Aim of the task:
The answer must be every line below that holds the word "kedua".

BEGIN Source records

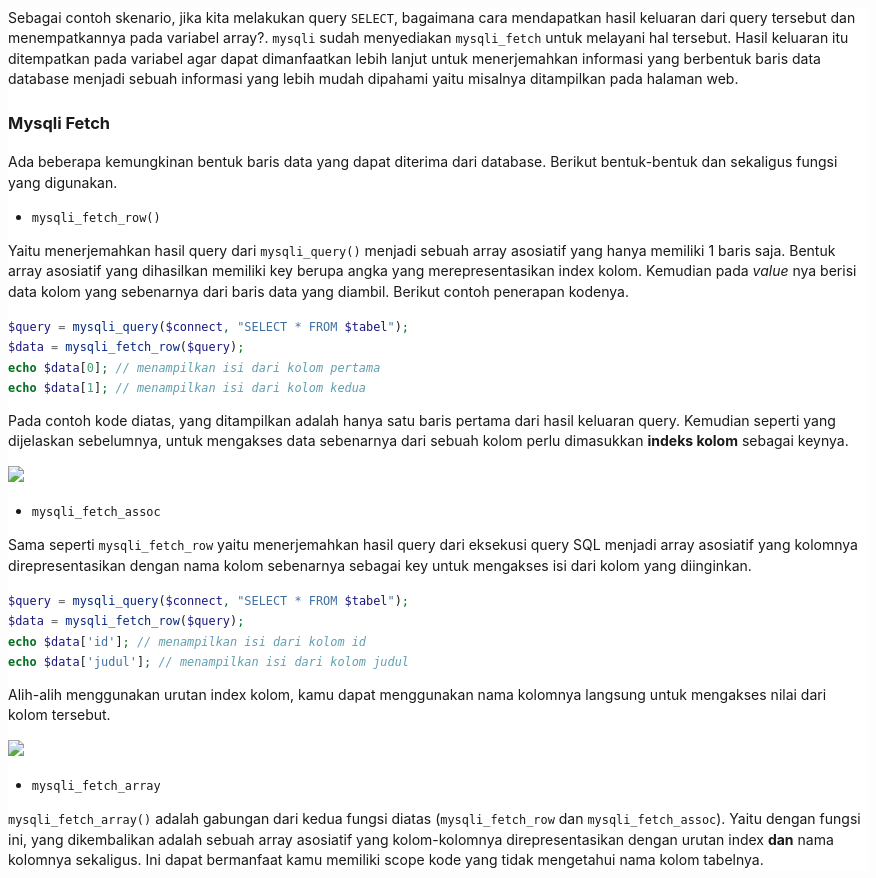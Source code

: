 Sebagai contoh skenario, jika kita melakukan query `SELECT`, bagaimana cara mendapatkan hasil keluaran dari query tersebut dan menempatkannya pada variabel array?. `mysqli` sudah menyediakan `mysqli_fetch` untuk melayani hal tersebut. Hasil keluaran itu ditempatkan pada variabel agar dapat dimanfaatkan lebih lanjut untuk menerjemahkan informasi yang berbentuk baris data database menjadi sebuah informasi yang lebih mudah dipahami yaitu misalnya ditampilkan pada halaman web.

### Mysqli Fetch

Ada beberapa kemungkinan bentuk baris data yang dapat diterima dari database. Berikut bentuk-bentuk dan sekaligus fungsi yang digunakan.

- `mysqli_fetch_row()`

Yaitu menerjemahkan hasil query dari `mysqli_query()` menjadi sebuah array asosiatif yang hanya memiliki 1 baris saja. Bentuk array asosiatif yang dihasilkan memiliki key berupa angka yang merepresentasikan index kolom. Kemudian pada _value_ nya berisi data kolom yang sebenarnya dari baris data yang diambil. Berikut contoh penerapan kodenya.

```php
$query = mysqli_query($connect, "SELECT * FROM $tabel");
$data = mysqli_fetch_row($query);
echo $data[0]; // menampilkan isi dari kolom pertama
echo $data[1]; // menampilkan isi dari kolom kedua
```

Pada contoh kode diatas, yang ditampilkan adalah hanya satu baris pertama dari hasil keluaran query. Kemudian seperti yang dijelaskan sebelumnya, untuk mengakses data sebenarnya dari sebuah kolom perlu dimasukkan **indeks kolom** sebagai keynya.

<a href='4_mysqli_fetch.php#mysqli-fetch-row' target='_blank'>
    <img src="https://img.shields.io/static/v1?&label=Demo&message=%3E&color">
</a>

- `mysqli_fetch_assoc`

Sama seperti `mysqli_fetch_row` yaitu menerjemahkan hasil query dari eksekusi query SQL menjadi array asosiatif yang kolomnya direpresentasikan dengan nama kolom sebenarnya sebagai key untuk mengakses isi dari kolom yang diinginkan.

```php
$query = mysqli_query($connect, "SELECT * FROM $tabel");
$data = mysqli_fetch_row($query);
echo $data['id']; // menampilkan isi dari kolom id
echo $data['judul']; // menampilkan isi dari kolom judul
```

Alih-alih menggunakan urutan index kolom, kamu dapat menggunakan nama kolomnya langsung untuk mengakses nilai dari kolom tersebut.

<a href='4_mysqli_fetch.php#mysqli-fetch-assoc' target='_blank'>
    <img src="https://img.shields.io/static/v1?&label=Demo&message=%3E&color">
</a>

- `mysqli_fetch_array`

`mysqli_fetch_array()` adalah gabungan dari kedua fungsi diatas (`mysqli_fetch_row` dan `mysqli_fetch_assoc`). Yaitu dengan fungsi ini, yang dikembalikan adalah sebuah array asosiatif yang kolom-kolomnya direpresentasikan dengan urutan index **dan** nama kolomnya sekaligus. Ini dapat bermanfaat kamu memiliki scope kode yang tidak mengetahui nama kolom tabelnya.
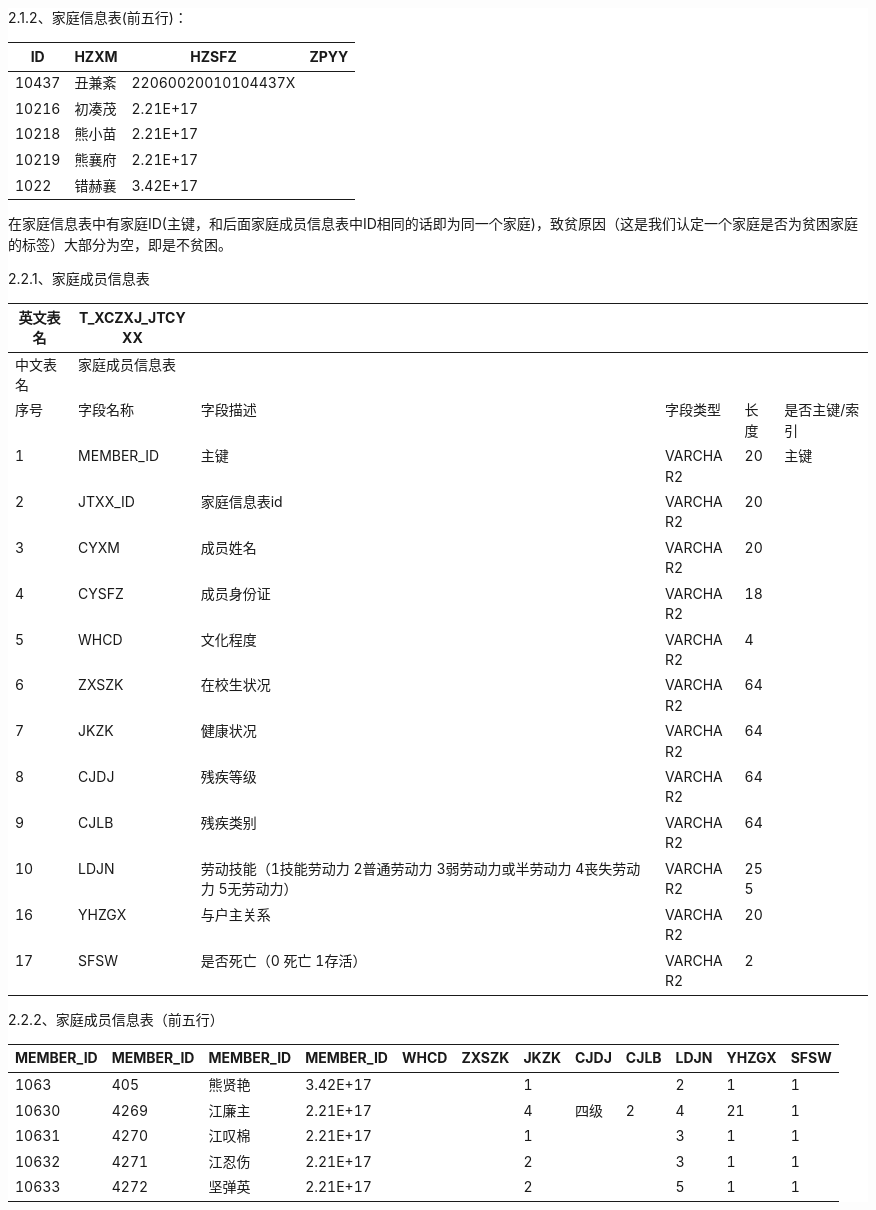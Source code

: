  

2.1.2、家庭信息表(前五行)：

| ID    | HZXM   | HZSFZ              | ZPYY |
| ----- | ------ | ------------------ | ---- |
| 10437 | 丑兼紊 | 22060020010104437X |      |
| 10216 | 初凑茂 | 2.21E+17           |      |
| 10218 | 熊小苗 | 2.21E+17           |      |
| 10219 | 熊襄府 | 2.21E+17           |      |
| 1022  | 错赫襄 | 3.42E+17           |      |

 

在家庭信息表中有家庭ID(主键，和后面家庭成员信息表中ID相同的话即为同一个家庭)，致贫原因（这是我们认定一个家庭是否为贫困家庭的标签）大部分为空，即是不贫困。

 

2.2.1、家庭成员信息表

| 英文表名 | T_XCZXJ_JTCYXX |                                                              |          |      |               |
| -------- | -------------- | ------------------------------------------------------------ | -------- | ---- | ------------- |
| 中文表名 | 家庭成员信息表 |                                                              |          |      |               |
| 序号     | 字段名称       | 字段描述                                                     | 字段类型 | 长度 | 是否主键/索引 |
| 1        | MEMBER_ID      | 主键                                                         | VARCHAR2 | 20   | 主键          |
| 2        | JTXX_ID        | 家庭信息表id                                                 | VARCHAR2 | 20   |               |
| 3        | CYXM           | 成员姓名                                                     | VARCHAR2 | 20   |               |
| 4        | CYSFZ          | 成员身份证                                                   | VARCHAR2 | 18   |               |
| 5        | WHCD           | 文化程度                                                     | VARCHAR2 | 4    |               |
| 6        | ZXSZK          | 在校生状况                                                   | VARCHAR2 | 64   |               |
| 7        | JKZK           | 健康状况                                                     | VARCHAR2 | 64   |               |
| 8        | CJDJ           | 残疾等级                                                     | VARCHAR2 | 64   |               |
| 9        | CJLB           | 残疾类别                                                     | VARCHAR2 | 64   |               |
| 10       | LDJN           | 劳动技能（1技能劳动力 2普通劳动力 3弱劳动力或半劳动力 4丧失劳动力 5无劳动力） | VARCHAR2 | 255  |               |
| 16       | YHZGX          | 与户主关系                                                   | VARCHAR2 | 20   |               |
| 17       | SFSW           | 是否死亡（0 死亡 1存活）                                     | VARCHAR2 | 2    |               |

 

2.2.2、家庭成员信息表（前五行）

| MEMBER_ID | MEMBER_ID | MEMBER_ID | MEMBER_ID | WHCD | ZXSZK | JKZK | CJDJ | CJLB | LDJN | YHZGX | SFSW |
| --------- | --------- | --------- | --------- | ---- | ----- | ---- | ---- | ---- | ---- | ----- | ---- |
| 1063      | 405       | 熊贤艳    | 3.42E+17  |      |       | 1    |      |      | 2    | 1     | 1    |
| 10630     | 4269      | 江廉主    | 2.21E+17  |      |       | 4    | 四级 | 2    | 4    | 21    | 1    |
| 10631     | 4270      | 江叹棉    | 2.21E+17  |      |       | 1    |      |      | 3    | 1     | 1    |
| 10632     | 4271      | 江忍伤    | 2.21E+17  |      |       | 2    |      |      | 3    | 1     | 1    |
| 10633     | 4272      | 坚弹英    | 2.21E+17  |      |       | 2    |      |      | 5    | 1     | 1    |

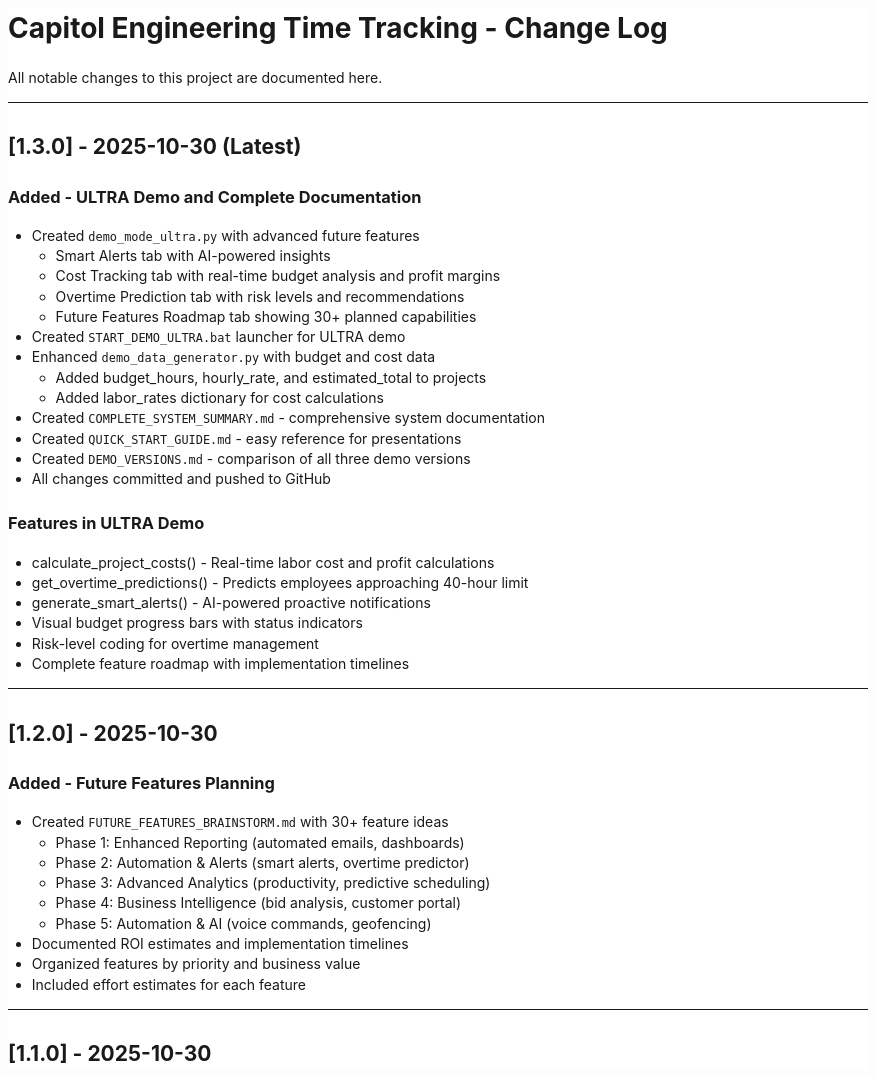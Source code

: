 # Capitol Engineering Time Tracking - Change Log

All notable changes to this project are documented here.

---

## [1.3.0] - 2025-10-30 (Latest)

### Added - ULTRA Demo and Complete Documentation
- Created `demo_mode_ultra.py` with advanced future features
  - Smart Alerts tab with AI-powered insights
  - Cost Tracking tab with real-time budget analysis and profit margins
  - Overtime Prediction tab with risk levels and recommendations
  - Future Features Roadmap tab showing 30+ planned capabilities
- Created `START_DEMO_ULTRA.bat` launcher for ULTRA demo
- Enhanced `demo_data_generator.py` with budget and cost data
  - Added budget_hours, hourly_rate, and estimated_total to projects
  - Added labor_rates dictionary for cost calculations
- Created `COMPLETE_SYSTEM_SUMMARY.md` - comprehensive system documentation
- Created `QUICK_START_GUIDE.md` - easy reference for presentations
- Created `DEMO_VERSIONS.md` - comparison of all three demo versions
- All changes committed and pushed to GitHub

### Features in ULTRA Demo
- calculate_project_costs() - Real-time labor cost and profit calculations
- get_overtime_predictions() - Predicts employees approaching 40-hour limit
- generate_smart_alerts() - AI-powered proactive notifications
- Visual budget progress bars with status indicators
- Risk-level coding for overtime management
- Complete feature roadmap with implementation timelines

---

## [1.2.0] - 2025-10-30

### Added - Future Features Planning
- Created `FUTURE_FEATURES_BRAINSTORM.md` with 30+ feature ideas
  - Phase 1: Enhanced Reporting (automated emails, dashboards)
  - Phase 2: Automation & Alerts (smart alerts, overtime predictor)
  - Phase 3: Advanced Analytics (productivity, predictive scheduling)
  - Phase 4: Business Intelligence (bid analysis, customer portal)
  - Phase 5: Automation & AI (voice commands, geofencing)
- Documented ROI estimates and implementation timelines
- Organized features by priority and business value
- Included effort estimates for each feature

---

## [1.1.0] - 2025-10-30
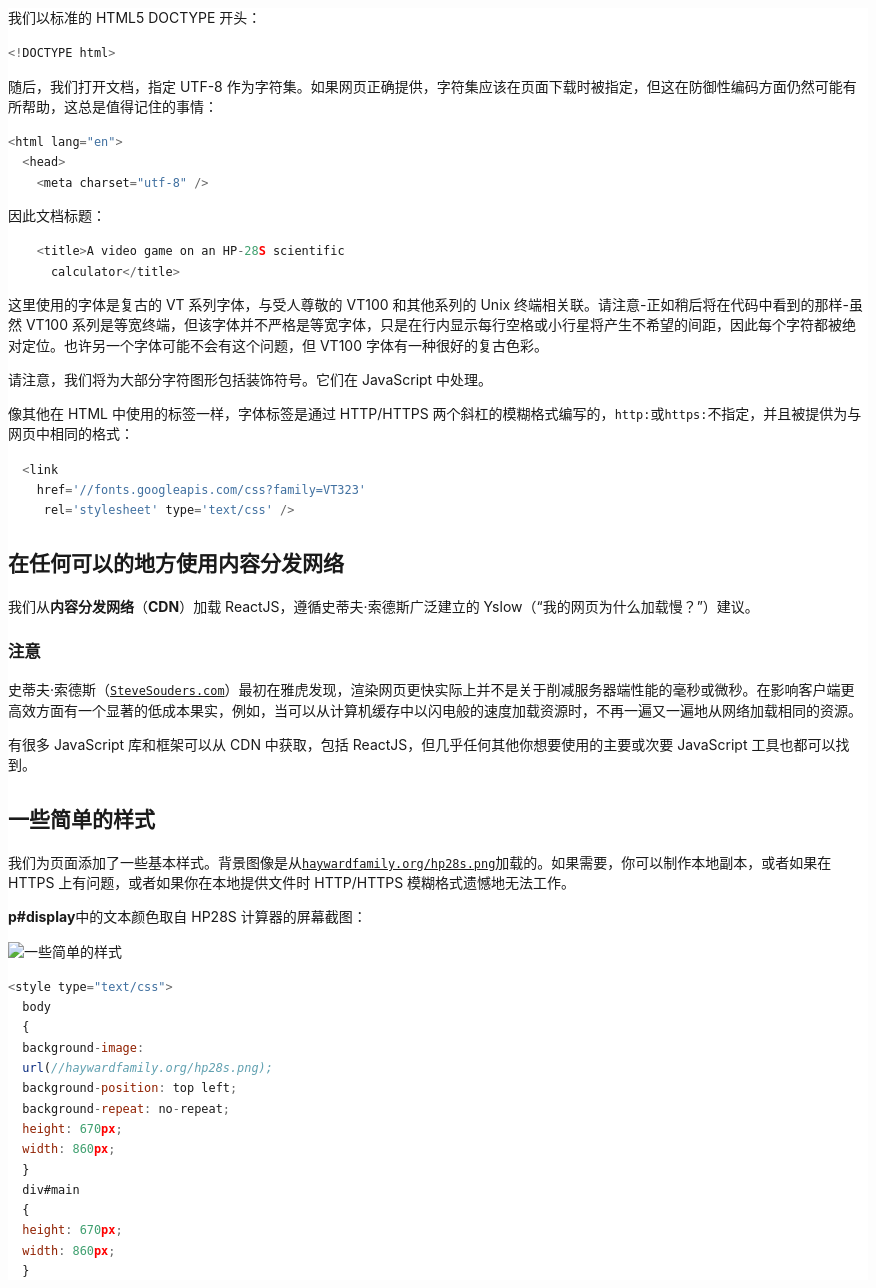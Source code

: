 我们以标准的 HTML5 DOCTYPE 开头：

```js
<!DOCTYPE html>
```

随后，我们打开文档，指定 UTF-8 作为字符集。如果网页正确提供，字符集应该在页面下载时被指定，但这在防御性编码方面仍然可能有所帮助，这总是值得记住的事情：

```js
<html lang="en">
  <head>
    <meta charset="utf-8" />
```

因此文档标题：

```js
    <title>A video game on an HP-28S scientific
      calculator</title>
```

这里使用的字体是复古的 VT 系列字体，与受人尊敬的 VT100 和其他系列的 Unix 终端相关联。请注意-正如稍后将在代码中看到的那样-虽然 VT100 系列是等宽终端，但该字体并不严格是等宽字体，只是在行内显示每行空格或小行星将产生不希望的间距，因此每个字符都被绝对定位。也许另一个字体可能不会有这个问题，但 VT100 字体有一种很好的复古色彩。

请注意，我们将为大部分字符图形包括装饰符号。它们在 JavaScript 中处理。

像其他在 HTML 中使用的标签一样，字体标签是通过 HTTP/HTTPS 两个斜杠的模糊格式编写的，`http:`或`https:`不指定，并且被提供为与网页中相同的格式：

```js
  <link
    href='//fonts.googleapis.com/css?family=VT323'
     rel='stylesheet' type='text/css' />
```

## 在任何可以的地方使用内容分发网络

我们从**内容分发网络**（**CDN**）加载 ReactJS，遵循史蒂夫·索德斯广泛建立的 Yslow（“我的网页为什么加载慢？”）建议。

### 注意

史蒂夫·索德斯（[`SteveSouders.com`](http://SteveSouders.com)）最初在雅虎发现，渲染网页更快实际上并不是关于削减服务器端性能的毫秒或微秒。在影响客户端更高效方面有一个显著的低成本果实，例如，当可以从计算机缓存中以闪电般的速度加载资源时，不再一遍又一遍地从网络加载相同的资源。

有很多 JavaScript 库和框架可以从 CDN 中获取，包括 ReactJS，但几乎任何其他你想要使用的主要或次要 JavaScript 工具也都可以找到。

## 一些简单的样式

我们为页面添加了一些基本样式。背景图像是从[`haywardfamily.org/hp28s.png`](http://haywardfamily.org/hp28s.png)加载的。如果需要，你可以制作本地副本，或者如果在 HTTPS 上有问题，或者如果你在本地提供文件时 HTTP/HTTPS 模糊格式遗憾地无法工作。

**p#display**中的文本颜色取自 HP28S 计算器的屏幕截图：

![一些简单的样式](https://github.com/OpenDocCN/freelearn-js-zh/raw/master/docs/rct-prog-js/img/B04108_04_2.jpg)

```js
<style type="text/css">
  body
  {
  background-image:
  url(//haywardfamily.org/hp28s.png);
  background-position: top left;
  background-repeat: no-repeat;
  height: 670px;
  width: 860px;
  }
  div#main
  {
  height: 670px;
  width: 860px;
  }
```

END Source records

Task output:
echo $data[1]; // menampilkan isi dari kolom kedua
`mysqli_fetch_array()` adalah gabungan dari kedua fungsi diatas (`mysqli_fetch_row` dan `mysqli_fetch_assoc`). Yaitu dengan fungsi ini, yang dikembalikan adalah sebuah array asosiatif yang kolom-kolomnya direpresentasikan dengan urutan index **dan** nama kolomnya sekaligus. Ini dapat bermanfaat kamu memiliki scope kode yang tidak mengetahui nama kolom tabelnya.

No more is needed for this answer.